**AIM OF THE EXERCISE:**
Within the entries below, the lines from the one with "Embracing DevOps methodologies" through the one with "about investing in" are to be set down exactly, both ends kept.

**Source texts of formatted documents:**
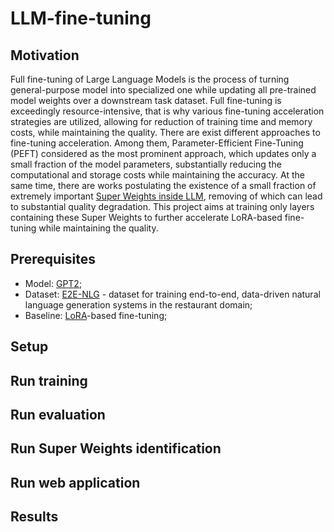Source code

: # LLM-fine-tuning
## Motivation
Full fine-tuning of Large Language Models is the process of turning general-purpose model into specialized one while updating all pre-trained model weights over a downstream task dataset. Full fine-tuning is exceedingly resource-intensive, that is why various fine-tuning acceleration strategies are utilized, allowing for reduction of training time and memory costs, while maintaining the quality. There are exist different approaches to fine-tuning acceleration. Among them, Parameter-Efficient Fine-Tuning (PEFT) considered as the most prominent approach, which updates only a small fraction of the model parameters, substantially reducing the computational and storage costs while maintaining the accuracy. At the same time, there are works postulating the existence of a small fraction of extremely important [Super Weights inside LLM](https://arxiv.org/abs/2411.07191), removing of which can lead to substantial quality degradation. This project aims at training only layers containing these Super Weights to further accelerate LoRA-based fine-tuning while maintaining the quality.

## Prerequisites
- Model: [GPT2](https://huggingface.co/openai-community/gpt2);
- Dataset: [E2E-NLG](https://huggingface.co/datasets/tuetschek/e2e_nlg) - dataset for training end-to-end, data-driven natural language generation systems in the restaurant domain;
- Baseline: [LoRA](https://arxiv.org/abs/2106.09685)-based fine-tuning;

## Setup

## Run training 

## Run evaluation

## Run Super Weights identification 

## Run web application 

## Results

---

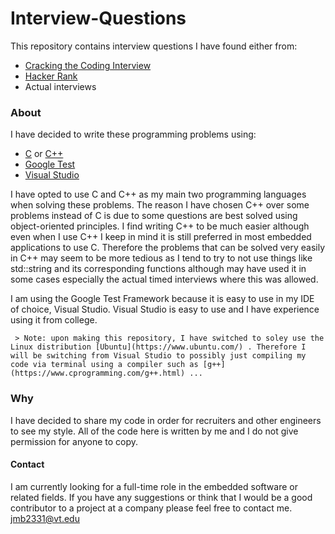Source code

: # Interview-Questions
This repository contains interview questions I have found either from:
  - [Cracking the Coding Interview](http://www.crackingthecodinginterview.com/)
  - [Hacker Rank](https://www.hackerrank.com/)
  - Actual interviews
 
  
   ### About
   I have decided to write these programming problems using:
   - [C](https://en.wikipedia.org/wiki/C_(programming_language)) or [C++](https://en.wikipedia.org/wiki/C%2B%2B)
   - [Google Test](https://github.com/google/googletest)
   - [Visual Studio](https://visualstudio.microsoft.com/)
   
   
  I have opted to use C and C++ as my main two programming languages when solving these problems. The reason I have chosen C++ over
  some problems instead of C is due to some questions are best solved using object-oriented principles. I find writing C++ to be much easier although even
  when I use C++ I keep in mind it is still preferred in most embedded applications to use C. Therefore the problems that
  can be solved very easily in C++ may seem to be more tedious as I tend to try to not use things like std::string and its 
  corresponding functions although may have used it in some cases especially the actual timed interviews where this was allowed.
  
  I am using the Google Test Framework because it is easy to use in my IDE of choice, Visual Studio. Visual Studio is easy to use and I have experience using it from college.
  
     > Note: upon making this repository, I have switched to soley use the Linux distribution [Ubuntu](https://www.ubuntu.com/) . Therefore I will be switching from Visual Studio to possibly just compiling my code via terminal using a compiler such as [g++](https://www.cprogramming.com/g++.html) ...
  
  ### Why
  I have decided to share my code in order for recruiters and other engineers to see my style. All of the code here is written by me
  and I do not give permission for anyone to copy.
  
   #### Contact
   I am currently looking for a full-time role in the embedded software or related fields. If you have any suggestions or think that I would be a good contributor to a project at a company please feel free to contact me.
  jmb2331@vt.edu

--

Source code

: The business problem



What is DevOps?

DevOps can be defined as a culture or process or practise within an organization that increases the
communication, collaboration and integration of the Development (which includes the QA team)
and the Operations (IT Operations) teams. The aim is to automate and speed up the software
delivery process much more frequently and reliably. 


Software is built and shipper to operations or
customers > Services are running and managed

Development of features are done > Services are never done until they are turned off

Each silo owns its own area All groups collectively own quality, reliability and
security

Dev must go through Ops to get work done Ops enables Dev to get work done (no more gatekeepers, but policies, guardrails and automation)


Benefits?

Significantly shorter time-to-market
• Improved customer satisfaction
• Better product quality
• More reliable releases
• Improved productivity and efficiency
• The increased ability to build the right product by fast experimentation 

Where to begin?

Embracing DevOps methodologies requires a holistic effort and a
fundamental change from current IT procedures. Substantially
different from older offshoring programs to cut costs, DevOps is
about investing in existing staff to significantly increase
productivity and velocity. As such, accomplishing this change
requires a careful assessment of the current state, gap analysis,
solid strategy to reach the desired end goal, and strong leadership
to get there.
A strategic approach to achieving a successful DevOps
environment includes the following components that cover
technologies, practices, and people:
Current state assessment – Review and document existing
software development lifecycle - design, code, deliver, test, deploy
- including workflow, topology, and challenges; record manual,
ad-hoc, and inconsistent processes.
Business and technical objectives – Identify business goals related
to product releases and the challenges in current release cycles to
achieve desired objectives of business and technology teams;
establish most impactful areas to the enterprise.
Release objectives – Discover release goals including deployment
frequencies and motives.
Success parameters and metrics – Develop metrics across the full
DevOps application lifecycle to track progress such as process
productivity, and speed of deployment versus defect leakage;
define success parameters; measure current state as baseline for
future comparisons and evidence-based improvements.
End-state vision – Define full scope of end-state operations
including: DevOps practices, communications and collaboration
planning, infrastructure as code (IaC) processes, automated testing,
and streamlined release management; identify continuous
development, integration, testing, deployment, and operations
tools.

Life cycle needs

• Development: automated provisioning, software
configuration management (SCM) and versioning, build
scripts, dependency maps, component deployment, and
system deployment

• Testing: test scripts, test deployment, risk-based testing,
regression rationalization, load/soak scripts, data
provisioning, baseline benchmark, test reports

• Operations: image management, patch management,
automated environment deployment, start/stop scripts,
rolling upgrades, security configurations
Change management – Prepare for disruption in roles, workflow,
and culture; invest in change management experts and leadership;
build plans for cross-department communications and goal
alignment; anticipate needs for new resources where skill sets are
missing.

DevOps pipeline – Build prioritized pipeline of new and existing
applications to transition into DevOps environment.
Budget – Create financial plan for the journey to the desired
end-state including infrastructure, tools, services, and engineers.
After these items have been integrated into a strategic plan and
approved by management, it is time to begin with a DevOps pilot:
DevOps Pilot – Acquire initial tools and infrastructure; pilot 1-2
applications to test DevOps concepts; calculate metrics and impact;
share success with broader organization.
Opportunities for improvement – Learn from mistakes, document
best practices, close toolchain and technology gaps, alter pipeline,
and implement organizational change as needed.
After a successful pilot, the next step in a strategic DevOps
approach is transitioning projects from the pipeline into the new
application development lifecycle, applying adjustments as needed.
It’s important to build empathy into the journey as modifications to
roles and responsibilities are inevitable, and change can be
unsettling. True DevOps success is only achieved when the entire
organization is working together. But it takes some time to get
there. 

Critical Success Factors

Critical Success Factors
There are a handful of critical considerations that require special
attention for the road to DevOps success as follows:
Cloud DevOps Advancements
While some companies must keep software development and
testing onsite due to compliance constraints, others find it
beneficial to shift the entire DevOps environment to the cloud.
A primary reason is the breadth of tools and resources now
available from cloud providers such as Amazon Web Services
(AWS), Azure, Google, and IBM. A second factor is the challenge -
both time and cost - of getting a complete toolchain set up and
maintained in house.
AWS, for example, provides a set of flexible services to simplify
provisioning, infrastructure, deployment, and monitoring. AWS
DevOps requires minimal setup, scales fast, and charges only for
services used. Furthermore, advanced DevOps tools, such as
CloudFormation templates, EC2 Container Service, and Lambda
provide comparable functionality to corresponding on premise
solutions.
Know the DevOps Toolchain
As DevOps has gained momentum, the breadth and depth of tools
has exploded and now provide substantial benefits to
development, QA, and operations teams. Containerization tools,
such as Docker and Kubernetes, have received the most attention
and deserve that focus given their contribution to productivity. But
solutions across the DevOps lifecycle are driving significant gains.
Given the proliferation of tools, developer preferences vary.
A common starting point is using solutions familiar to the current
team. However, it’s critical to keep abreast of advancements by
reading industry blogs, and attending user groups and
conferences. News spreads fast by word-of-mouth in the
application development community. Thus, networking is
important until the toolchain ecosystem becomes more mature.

**EXERCISE ANSWER:**
Embracing DevOps methodologies requires a holistic effort and a
fundamental change from current IT procedures. Substantially
different from older offshoring programs to cut costs, DevOps is
about investing in existing staff to significantly increase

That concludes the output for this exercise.